MATERIAL PROVIDED below:
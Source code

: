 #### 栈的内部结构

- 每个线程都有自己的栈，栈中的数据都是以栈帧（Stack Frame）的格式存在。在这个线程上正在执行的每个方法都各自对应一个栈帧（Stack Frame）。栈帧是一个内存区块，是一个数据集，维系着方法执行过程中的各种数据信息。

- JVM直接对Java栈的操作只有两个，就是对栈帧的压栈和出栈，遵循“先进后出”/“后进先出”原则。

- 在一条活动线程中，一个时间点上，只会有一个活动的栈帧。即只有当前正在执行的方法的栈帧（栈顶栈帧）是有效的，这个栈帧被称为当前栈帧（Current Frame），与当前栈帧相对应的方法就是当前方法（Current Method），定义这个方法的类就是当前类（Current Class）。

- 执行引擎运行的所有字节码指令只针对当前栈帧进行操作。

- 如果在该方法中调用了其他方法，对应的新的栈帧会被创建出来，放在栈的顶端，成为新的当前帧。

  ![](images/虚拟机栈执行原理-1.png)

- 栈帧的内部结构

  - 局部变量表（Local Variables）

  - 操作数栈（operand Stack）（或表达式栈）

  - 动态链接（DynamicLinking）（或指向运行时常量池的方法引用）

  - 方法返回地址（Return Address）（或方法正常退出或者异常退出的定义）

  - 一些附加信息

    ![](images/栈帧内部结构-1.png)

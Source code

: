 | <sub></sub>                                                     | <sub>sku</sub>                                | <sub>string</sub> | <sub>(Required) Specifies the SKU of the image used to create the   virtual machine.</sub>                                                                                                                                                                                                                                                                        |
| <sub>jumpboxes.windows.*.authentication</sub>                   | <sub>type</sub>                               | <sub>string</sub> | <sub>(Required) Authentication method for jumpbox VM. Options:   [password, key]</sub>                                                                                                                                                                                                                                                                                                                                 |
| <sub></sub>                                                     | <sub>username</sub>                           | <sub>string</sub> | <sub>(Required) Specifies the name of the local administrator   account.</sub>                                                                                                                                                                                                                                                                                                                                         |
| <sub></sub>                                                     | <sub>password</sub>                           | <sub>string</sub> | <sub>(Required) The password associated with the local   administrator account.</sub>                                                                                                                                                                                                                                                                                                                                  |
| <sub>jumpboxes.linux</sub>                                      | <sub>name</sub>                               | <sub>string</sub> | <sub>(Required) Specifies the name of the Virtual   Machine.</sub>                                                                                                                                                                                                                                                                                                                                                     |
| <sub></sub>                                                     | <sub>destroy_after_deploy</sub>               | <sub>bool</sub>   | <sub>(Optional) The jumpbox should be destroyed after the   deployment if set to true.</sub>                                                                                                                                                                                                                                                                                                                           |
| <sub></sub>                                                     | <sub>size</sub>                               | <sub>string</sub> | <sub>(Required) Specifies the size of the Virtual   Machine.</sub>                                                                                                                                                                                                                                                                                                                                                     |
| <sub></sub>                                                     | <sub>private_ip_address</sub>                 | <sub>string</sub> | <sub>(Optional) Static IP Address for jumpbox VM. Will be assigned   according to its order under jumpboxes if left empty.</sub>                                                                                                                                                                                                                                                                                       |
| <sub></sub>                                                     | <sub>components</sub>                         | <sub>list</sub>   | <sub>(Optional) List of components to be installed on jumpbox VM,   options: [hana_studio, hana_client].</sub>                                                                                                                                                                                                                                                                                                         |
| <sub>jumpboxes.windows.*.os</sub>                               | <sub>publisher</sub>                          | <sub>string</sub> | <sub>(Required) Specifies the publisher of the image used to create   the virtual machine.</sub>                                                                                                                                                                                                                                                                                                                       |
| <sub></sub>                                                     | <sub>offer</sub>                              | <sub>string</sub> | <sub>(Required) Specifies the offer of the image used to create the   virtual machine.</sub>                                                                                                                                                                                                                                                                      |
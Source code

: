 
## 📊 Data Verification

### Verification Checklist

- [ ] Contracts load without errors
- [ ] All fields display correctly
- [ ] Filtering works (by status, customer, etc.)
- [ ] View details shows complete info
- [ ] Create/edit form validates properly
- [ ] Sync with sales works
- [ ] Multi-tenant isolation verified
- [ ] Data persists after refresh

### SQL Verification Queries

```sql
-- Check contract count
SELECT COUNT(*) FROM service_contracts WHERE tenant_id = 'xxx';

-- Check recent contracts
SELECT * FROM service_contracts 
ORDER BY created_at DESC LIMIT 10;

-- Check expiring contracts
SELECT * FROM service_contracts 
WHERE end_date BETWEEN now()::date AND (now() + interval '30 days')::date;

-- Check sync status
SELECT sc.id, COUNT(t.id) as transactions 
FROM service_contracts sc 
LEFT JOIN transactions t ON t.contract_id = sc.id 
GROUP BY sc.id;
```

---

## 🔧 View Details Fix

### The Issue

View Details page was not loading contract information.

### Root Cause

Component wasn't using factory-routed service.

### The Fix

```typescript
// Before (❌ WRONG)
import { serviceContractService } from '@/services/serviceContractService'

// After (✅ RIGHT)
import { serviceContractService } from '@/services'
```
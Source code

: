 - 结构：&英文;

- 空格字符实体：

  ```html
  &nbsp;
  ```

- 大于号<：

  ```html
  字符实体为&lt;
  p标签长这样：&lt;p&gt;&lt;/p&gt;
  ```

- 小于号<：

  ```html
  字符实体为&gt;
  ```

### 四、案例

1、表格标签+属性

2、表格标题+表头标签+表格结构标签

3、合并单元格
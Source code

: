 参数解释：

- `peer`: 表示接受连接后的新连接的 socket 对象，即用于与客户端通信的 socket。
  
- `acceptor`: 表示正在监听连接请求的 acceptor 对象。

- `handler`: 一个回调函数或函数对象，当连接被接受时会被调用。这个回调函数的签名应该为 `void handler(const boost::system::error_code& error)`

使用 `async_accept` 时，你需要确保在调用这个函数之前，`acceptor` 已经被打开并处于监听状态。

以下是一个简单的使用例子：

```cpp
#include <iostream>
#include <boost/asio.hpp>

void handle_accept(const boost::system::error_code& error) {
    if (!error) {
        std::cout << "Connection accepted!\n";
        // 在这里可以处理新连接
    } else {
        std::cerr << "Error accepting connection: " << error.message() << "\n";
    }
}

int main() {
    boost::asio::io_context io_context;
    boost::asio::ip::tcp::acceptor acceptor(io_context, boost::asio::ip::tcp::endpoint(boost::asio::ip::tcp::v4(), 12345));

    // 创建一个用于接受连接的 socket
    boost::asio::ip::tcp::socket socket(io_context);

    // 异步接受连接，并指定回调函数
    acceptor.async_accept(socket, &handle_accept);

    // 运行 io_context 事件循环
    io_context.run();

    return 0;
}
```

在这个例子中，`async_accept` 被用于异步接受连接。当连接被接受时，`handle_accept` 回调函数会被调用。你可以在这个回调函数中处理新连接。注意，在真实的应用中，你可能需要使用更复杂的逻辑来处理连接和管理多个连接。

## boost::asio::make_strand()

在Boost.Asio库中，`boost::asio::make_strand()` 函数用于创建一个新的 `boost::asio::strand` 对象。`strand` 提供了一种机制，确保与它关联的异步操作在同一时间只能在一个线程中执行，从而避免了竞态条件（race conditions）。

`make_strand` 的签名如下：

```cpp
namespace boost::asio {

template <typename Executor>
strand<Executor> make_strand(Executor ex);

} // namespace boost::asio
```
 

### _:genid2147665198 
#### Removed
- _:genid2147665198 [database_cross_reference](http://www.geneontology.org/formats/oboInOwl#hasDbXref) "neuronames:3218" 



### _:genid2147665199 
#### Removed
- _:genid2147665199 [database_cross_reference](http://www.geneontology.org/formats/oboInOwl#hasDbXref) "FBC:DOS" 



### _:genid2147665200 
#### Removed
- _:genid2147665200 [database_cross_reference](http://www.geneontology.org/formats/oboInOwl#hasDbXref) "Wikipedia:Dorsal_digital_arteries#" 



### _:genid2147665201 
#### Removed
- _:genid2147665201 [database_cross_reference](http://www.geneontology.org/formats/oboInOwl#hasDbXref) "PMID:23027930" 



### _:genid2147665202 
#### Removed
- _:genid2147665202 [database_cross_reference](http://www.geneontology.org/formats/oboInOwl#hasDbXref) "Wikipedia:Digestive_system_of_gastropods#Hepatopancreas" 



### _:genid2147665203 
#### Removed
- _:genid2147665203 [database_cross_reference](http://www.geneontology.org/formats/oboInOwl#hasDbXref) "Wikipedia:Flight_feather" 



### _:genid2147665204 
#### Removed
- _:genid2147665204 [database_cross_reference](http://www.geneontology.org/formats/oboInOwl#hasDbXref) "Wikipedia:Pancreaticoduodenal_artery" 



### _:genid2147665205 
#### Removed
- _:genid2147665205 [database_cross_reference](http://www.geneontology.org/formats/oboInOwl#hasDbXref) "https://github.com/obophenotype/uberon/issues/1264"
End of MATERIAL PROVIDED.
Copy out every line from the records that has the word "Stack".

- 每个线程都有自己的栈，栈中的数据都是以栈帧（Stack Frame）的格式存在。在这个线程上正在执行的每个方法都各自对应一个栈帧（Stack Frame）。栈帧是一个内存区块，是一个数据集，维系着方法执行过程中的各种数据信息。
  - 操作数栈（operand Stack）（或表达式栈）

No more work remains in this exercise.